Define the "transformation rate" for each step, measuring the sensitivity of output to input changes. Surprisingly, despite large variations in input-output at the timestep level, the rate remains relatively stable in later denoising stages.

(2) Adaptive criterion and cache reuse

Set an accumulated error threshold, dynamically summing output change rates (error metric Et). When Et is below a threshold, reuse previous inference results; otherwise, recompute and refresh cache.
Initial R steps perform full inference to ensure structural information is retained.

(3) No training or model modification needed

EasyCache works entirely during inference, requiring no retraining or structural changes, making it plug-and-play.

3. Experimental Results and Visual Analysis

The paper conducted systematic experiments on popular video models like OpenSora, Wan2.1, and HunyuanVideo, examining the trade-off between inference speed and quality.

3.1 Quantitative Results

On HunyuanVideo, EasyCache achieves 2.2x speedup, 36% PSNR improvement, 14% SSIM increase, and significant LPIPS reduction, with almost no quality loss.
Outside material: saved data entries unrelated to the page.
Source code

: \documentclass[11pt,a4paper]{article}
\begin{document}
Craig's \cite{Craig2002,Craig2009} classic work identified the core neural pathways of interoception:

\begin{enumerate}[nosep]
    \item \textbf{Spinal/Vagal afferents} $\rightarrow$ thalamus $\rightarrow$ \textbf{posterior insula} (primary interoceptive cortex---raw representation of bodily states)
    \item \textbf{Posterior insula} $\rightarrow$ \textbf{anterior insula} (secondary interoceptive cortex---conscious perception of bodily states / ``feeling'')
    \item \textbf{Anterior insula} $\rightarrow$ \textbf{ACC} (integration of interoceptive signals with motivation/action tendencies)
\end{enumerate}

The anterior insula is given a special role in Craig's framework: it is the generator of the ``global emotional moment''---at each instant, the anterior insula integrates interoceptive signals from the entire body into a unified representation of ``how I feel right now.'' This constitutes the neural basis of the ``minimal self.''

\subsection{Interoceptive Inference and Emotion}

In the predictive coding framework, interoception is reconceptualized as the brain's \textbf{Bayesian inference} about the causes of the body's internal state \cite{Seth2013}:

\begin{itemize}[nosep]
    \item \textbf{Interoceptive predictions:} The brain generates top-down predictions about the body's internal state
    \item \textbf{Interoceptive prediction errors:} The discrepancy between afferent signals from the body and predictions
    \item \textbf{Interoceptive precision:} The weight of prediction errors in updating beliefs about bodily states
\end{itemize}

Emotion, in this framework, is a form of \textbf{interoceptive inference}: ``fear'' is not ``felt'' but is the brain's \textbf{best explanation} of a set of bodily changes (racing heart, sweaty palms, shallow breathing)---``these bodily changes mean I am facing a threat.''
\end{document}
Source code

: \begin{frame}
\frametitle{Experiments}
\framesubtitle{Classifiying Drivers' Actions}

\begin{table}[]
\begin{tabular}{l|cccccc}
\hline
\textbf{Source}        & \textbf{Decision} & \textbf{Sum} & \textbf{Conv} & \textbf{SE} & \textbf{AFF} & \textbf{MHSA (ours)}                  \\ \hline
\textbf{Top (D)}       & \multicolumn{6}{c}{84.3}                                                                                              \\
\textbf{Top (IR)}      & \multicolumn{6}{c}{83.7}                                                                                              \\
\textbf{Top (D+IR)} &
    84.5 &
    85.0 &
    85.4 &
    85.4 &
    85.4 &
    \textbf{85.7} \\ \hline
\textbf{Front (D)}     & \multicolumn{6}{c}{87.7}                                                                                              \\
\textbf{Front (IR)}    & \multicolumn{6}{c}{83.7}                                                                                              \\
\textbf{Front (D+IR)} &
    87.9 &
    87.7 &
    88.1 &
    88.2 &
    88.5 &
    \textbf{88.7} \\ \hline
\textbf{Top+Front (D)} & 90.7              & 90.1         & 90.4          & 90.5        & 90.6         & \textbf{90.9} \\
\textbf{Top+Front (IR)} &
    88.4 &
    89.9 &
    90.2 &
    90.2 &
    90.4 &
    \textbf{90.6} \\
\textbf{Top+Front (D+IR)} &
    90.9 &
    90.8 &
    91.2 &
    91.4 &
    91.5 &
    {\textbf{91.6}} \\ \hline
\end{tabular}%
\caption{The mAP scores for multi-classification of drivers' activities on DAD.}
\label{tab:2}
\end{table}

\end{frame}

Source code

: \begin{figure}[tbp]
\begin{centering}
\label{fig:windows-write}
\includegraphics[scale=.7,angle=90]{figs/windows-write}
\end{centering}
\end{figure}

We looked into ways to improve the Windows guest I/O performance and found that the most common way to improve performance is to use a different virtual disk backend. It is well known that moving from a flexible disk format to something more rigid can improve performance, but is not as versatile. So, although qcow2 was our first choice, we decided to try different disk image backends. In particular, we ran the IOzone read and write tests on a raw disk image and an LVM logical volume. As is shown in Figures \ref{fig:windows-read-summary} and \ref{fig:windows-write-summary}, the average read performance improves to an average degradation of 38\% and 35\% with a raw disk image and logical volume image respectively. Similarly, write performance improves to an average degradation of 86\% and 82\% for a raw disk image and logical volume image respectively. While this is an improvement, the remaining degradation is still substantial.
On Wan2.1, it exceeds 2x acceleration.
For image generation tasks (e.g., FLUX.1-dev), it provides 4.6x speedup and improves FID scores.
Combining EasyCache with sparse attention techniques like SVG yields an average 3.3x acceleration, reducing total inference time from 2 hours to 33 minutes.

3.2 Visual Comparison

The paper shows comparisons of generated video frames:

Methods like static caching and TeaCache cause detail, structure, and clarity loss;
EasyCache produces videos nearly identical to the original, with excellent detail preservation and no obvious blurring or structural errors. More visualizations are available at: https://h-embodvis.github.io/EasyCache/

In Wan2.1-14B, EasyCache successfully preserves text.

EasyCache can further improve acceleration to over three times on SVG-based methods.

4. Summary and Future Outlook

EasyCache provides a simple, efficient, training-free paradigm for inference acceleration of diffusion models. It leverages intrinsic diffusion process patterns to achieve significant speedups with minimal quality loss, paving the way for practical deployment. Future work aims to approach real-time video generation as models and acceleration techniques continue to improve.